Service systems thinking has been proposed as a label that combines (i) systems thinking; (ii) the SSMED (Service Science, Management, Engineering and Design) vision; (iii) the generative pattern language theory underpinning Christopher Alexander's life work; and (iv) multiple perspectives open collaboration enabled through contemporary collaborative Internet technologies such as federated wiki.
One motivation for this new thinking is a promise of better service systems in the future. Towards this promise, we propose to learn inductively from the architecting of built environments.

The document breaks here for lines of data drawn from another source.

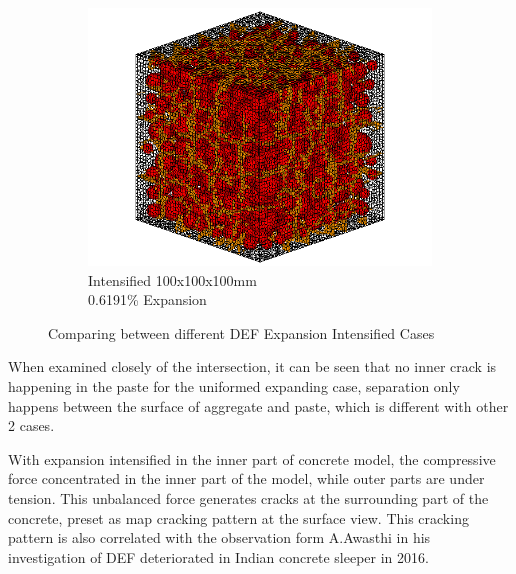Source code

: \begin{figure}[ht!]
\begin{subfigure}{.3\textwidth}
      \includegraphics[width=.9\linewidth]{Files/exp_3D/DEF/A30X-1C_3_c.png}
    \caption{Intensified 100x100x100mm \\  0.6191\% Expansion}
    \end{subfigure}%

  \caption{Comparing between different DEF Expansion Intensified Cases}
  \label{fig:DEF_X_compare}
\end{figure}


When examined closely of the intersection, it can be seen that no inner crack is happening in the paste for the uniformed expanding case, separation only happens between the surface of aggregate and paste, which is different with other 2 cases.

With expansion intensified in the inner part of concrete model, the compressive force concentrated in the inner part of the model, while outer parts are under tension. This unbalanced force generates cracks at the surrounding part of the concrete, preset as map cracking pattern at the surface view. This cracking pattern is also correlated with the observation form A.Awasthi in his investigation of DEF deteriorated in Indian concrete sleeper in 2016\cite{Awasthi}.
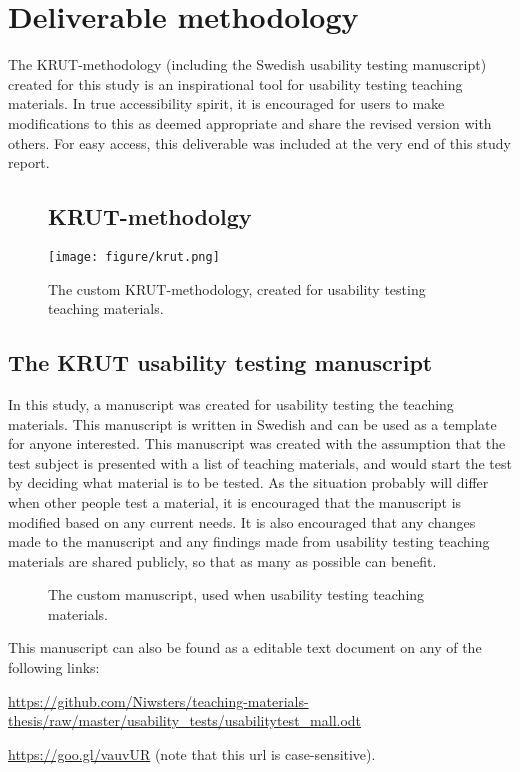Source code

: \chapter{Deliverable methodology}
The KRUT-methodology (including the Swedish usability testing manuscript) created for this study is an inspirational tool for usability testing teaching materials. In true accessibility spirit, it is encouraged for users to make modifications to this as deemed appropriate and share the revised version with others. For easy access, this deliverable was included at the very end of this study report. 

\mbox{}
\begin{sidewaysfigure}
\section{KRUT-methodolgy}
\texttt{[image: figure/krut.png]}
\vspace*{2cm}
\caption{The custom KRUT-methodology, created for usability testing teaching materials.}
\label{app:krut}
\end{sidewaysfigure}

\newpage
\section{The KRUT usability testing manuscript} \label{krutscript}
In this study, a manuscript was created for usability testing the teaching materials. This manuscript is written in Swedish and can be used as a template for anyone interested. This manuscript was created with the assumption that the test subject is presented with a list of teaching materials, and would start the test by deciding what material is to be tested. As the situation probably will differ when other people test a material, it is encouraged that the manuscript is modified based on any current needs. It is also encouraged that any changes made to the manuscript and any findings made from usability testing teaching materials are shared publicly, so that as many as possible can benefit.

\begin{figure}[h]
\caption{The custom manuscript, used when usability testing teaching materials.}
\label{app:script}
\end{figure}

This manuscript can also be found as a editable text document on any of the following links:

\url{https://github.com/Niwsters/teaching-materials-thesis/raw/master/usability_tests/usabilitytest_mall.odt}

\url{https://goo.gl/vauvUR} (note that this url is case-sensitive).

An unfolding is a dynamic configuration that acts to generate form. The phenomenon for man-made artifacts is similar to that with plant morphogenesis and embryology.

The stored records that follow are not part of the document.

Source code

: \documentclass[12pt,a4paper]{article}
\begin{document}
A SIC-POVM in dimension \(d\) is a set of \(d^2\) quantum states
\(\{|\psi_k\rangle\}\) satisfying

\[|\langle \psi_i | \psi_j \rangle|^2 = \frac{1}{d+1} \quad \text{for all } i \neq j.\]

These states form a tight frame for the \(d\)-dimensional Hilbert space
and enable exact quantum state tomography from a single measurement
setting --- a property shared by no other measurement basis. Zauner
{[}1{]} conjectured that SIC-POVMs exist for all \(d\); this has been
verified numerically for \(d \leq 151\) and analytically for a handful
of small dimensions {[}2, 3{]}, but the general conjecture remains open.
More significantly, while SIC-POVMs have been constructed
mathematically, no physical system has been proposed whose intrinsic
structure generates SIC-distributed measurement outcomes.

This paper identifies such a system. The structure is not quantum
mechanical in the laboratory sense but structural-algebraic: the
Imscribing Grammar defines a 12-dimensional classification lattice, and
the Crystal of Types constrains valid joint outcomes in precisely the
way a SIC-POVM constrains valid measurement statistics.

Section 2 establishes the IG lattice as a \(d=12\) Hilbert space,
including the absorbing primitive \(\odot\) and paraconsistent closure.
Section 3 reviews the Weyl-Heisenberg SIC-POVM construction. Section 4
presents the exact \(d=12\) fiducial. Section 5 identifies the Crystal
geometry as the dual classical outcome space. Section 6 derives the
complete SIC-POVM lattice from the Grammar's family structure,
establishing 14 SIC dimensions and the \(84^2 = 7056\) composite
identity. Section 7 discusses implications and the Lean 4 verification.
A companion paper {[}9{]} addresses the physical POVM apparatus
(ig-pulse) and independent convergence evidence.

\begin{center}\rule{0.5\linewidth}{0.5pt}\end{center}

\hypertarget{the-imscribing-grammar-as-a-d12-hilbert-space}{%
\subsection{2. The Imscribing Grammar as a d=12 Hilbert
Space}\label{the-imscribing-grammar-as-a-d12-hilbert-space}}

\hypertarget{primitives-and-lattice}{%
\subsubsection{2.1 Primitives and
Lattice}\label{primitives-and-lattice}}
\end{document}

Value is dynamic, with access consciousness ex-ante and ex-post, and phenomenological consciousness in lived experience.
Places, spaces and paces trade off between scale, scope, speed and acceleration.

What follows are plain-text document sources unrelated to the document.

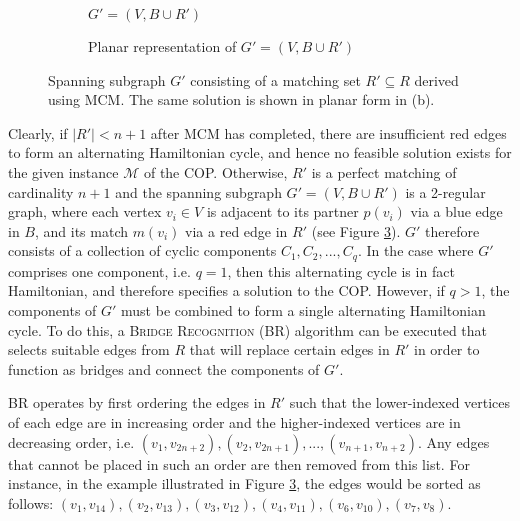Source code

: \documentclass[oribibl]{llncs}
\begin{document}
\begin{figure}	
	\centering
	\begin{subfigure}[t]{0.4\textwidth}
		
		\caption{$G' = (V, B \cup R')$}	
		\label{fig:matching}
	\end{subfigure} \quad
	\begin{subfigure}[t]{0.55\textwidth}
		
		\caption{Planar representation of $G' =(V, B \cup R')$}	
		\label{fig:mps}
	\end{subfigure}
	\caption{Spanning subgraph $G'$ consisting of a matching set $R' \subseteq R$ derived using MCM. The same solution is shown in planar form in (b).}
	\label{fig:matching/mps}
\end{figure}

Clearly, if $|R'| < n+1$ after MCM has completed, there are insufficient red edges to form an alternating Hamiltonian cycle, and hence no feasible solution exists for the given instance $\mathcal{M}$ of the COP. Otherwise, $R'$ is a perfect matching of cardinality $n+1$ and the spanning subgraph $G'=(V, B \cup R')$ is a 2-regular graph, where each vertex $v_i \in V$ is adjacent to its partner $p(v_i)$ via a blue edge in $B$, and its match $m(v_i)$ via a red edge in $R'$ (see Figure \ref{fig:matching/mps}). $G'$ therefore consists of a collection of cyclic components $C_1, C_2, ..., C_q$. In the case where $G'$ comprises one component, i.e. $q = 1$, then this alternating cycle is in fact Hamiltonian, and therefore specifies a solution to the COP. However, if $q > 1$, the components of $G'$ must be combined to form a single alternating Hamiltonian cycle. To do this, a \textsc{Bridge Recognition} (BR) algorithm can be executed that selects suitable edges from $R$ that will replace certain edges in $R'$ in order to function as bridges and connect the components of $G'$.

BR operates by first ordering the edges in $R'$ such that the lower-indexed vertices of each edge are in increasing order and the higher-indexed vertices are in decreasing order, i.e. $(v_1, v_{2n+2}), (v_2, v_{2n+1}), ..., (v_{n+1}, v_{n+2})$. Any edges that cannot be placed in such an order are then removed from this list. For instance, in the example illustrated in Figure \ref{fig:matching/mps}, the edges would be sorted as follows: $(v_1, v_{14}), (v_2, v_{13}),(v_3, v_{12}),(v_4, v_{11}),(v_6, v_{10}),(v_7, v_8)$.
\end{document}
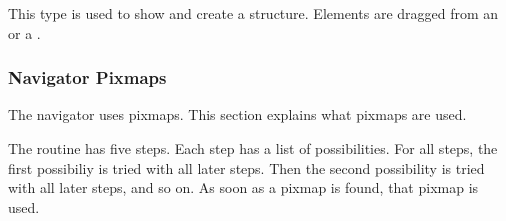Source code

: This \NAVIGATOR{} type is used to show and create a structure. Elements are
dragged from an \ICONVIEW{} or a \NAVIGATOR{}.


\newpage
\subsubsection{Navigator Pixmaps}
\label{sec:uinavigatorPixmaps}
The navigator uses pixmaps. This section explains what pixmaps are used.

The routine has five steps. Each step has a list of possibilities. For all steps, the first possibiliy is tried
with all later steps. Then the second possibility is tried with all later steps, and so on.
As soon as a pixmap is found, that pixmap is used.

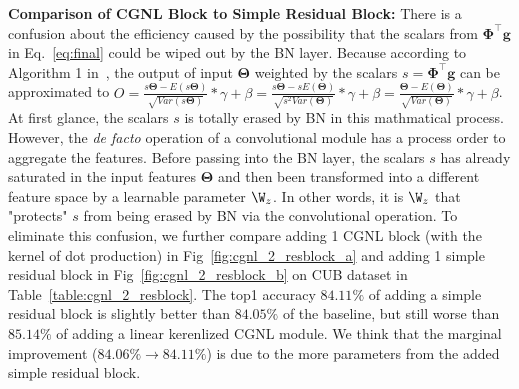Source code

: \documentclass{article}
\begin{document}
\textbf{Comparison of CGNL Block to Simple Residual Block:}
There is a confusion about the efficiency caused by the possibility that the scalars from $\bm{\Phi}^\top \bm{g}$ in Eq.~\ref{eq:final} could be wiped out by the BN layer.
Because according to Algorithm 1 in~\cite{bn}, the output of input $\bm{\Theta}$ weighted by the scalars $s=\bm{\Phi}^\top \bm{g}$ can be approximated to
$O=\frac{s\bm{\Theta}-E(s\bm{\Theta})}{\sqrt{Var(s\bm{\Theta})}} * \gamma + \beta
  =\frac{s\bm{\Theta}-sE(\bm{\Theta})}{\sqrt{s^2Var(\bm{\Theta})}} * \gamma + \beta
  =\frac{\bm{\Theta}-E(\bm{\Theta})}{\sqrt{Var(\bm{\Theta})}} * \gamma + \beta$.
At first glance, the scalars $s$ is totally erased by BN in this mathmatical process.
However, the \emph{de facto} operation of a convolutional module has a process order to aggregate the features.
Before passing into the BN layer, the scalars $s$ has already saturated in the input features $\bm{\Theta}$ and then been transformed into a different feature space by a learnable parameter $\W_z$.
In other words, it is $\W_z$ that "protects" $s$ from being erased by BN via the convolutional operation.
To eliminate this confusion, we further compare adding 1 CGNL block (with the kernel of dot production) in Fig~\ref{fig:cgnl_2_resblock_a} and adding 1 simple residual block in Fig~\ref{fig:cgnl_2_resblock_b} on CUB dataset in Table~\ref{table:cgnl_2_resblock}.
The top1 accuracy $84.11\%$ of adding a simple residual block is slightly better than $84.05\%$ of the baseline, but still worse than $85.14\%$ of adding a linear kerenlized CGNL module.
We think that the marginal improvement ($84.06\%\rightarrow84.11\%$) is due to the more parameters from the added simple residual block.
\end{document}
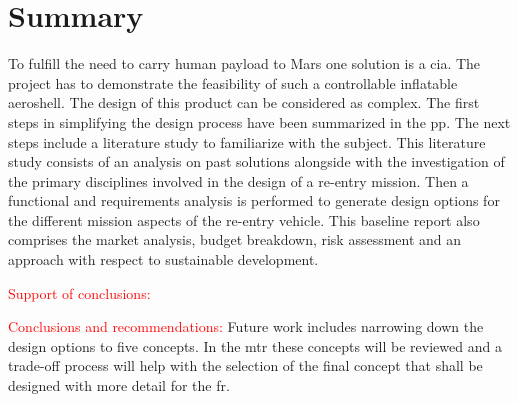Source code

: \section*{Summary}\label{cha:summary}

To fulfill the need to carry human payload to Mars one solution is a \acrfull{cia}. The project has to demonstrate the feasibility of such a controllable inflatable aeroshell. The design of this product can be considered as complex. The first steps in simplifying the design process have been summarized in the \acrfull{pp}. The next steps include a literature study to familiarize with the subject. This literature study consists of an analysis on past solutions alongside with the investigation of the primary disciplines involved in the design of a re-entry mission. Then a functional and requirements analysis is performed to generate design options for the different mission aspects of the re-entry vehicle. This baseline report also comprises the market analysis, budget breakdown, risk assessment and an approach with respect to sustainable development. 

\textcolor{red}{Support of conclusions:}

\textcolor{red}{Conclusions and recommendations:}
Future work includes narrowing down the design options to five concepts. In the \acrfull{mtr} these concepts will be reviewed and a trade-off process will help with the selection of the final concept that shall be designed with more detail for the \acrfull{fr}.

As a base case for learning, pattern language and the combining of systems of centers are explored. The building Eishin campus described in Alexander's The Battle for Life and Beauty on the Earth is outlined as a way of generating wholeness in practice.
David Ing, "Unfolding values in places, spaces and paces: Service systems thinking and architectural theory", International Symposium on Service Systems Science 2015: Network Digital Revolution, Tokyo Institute of Technology).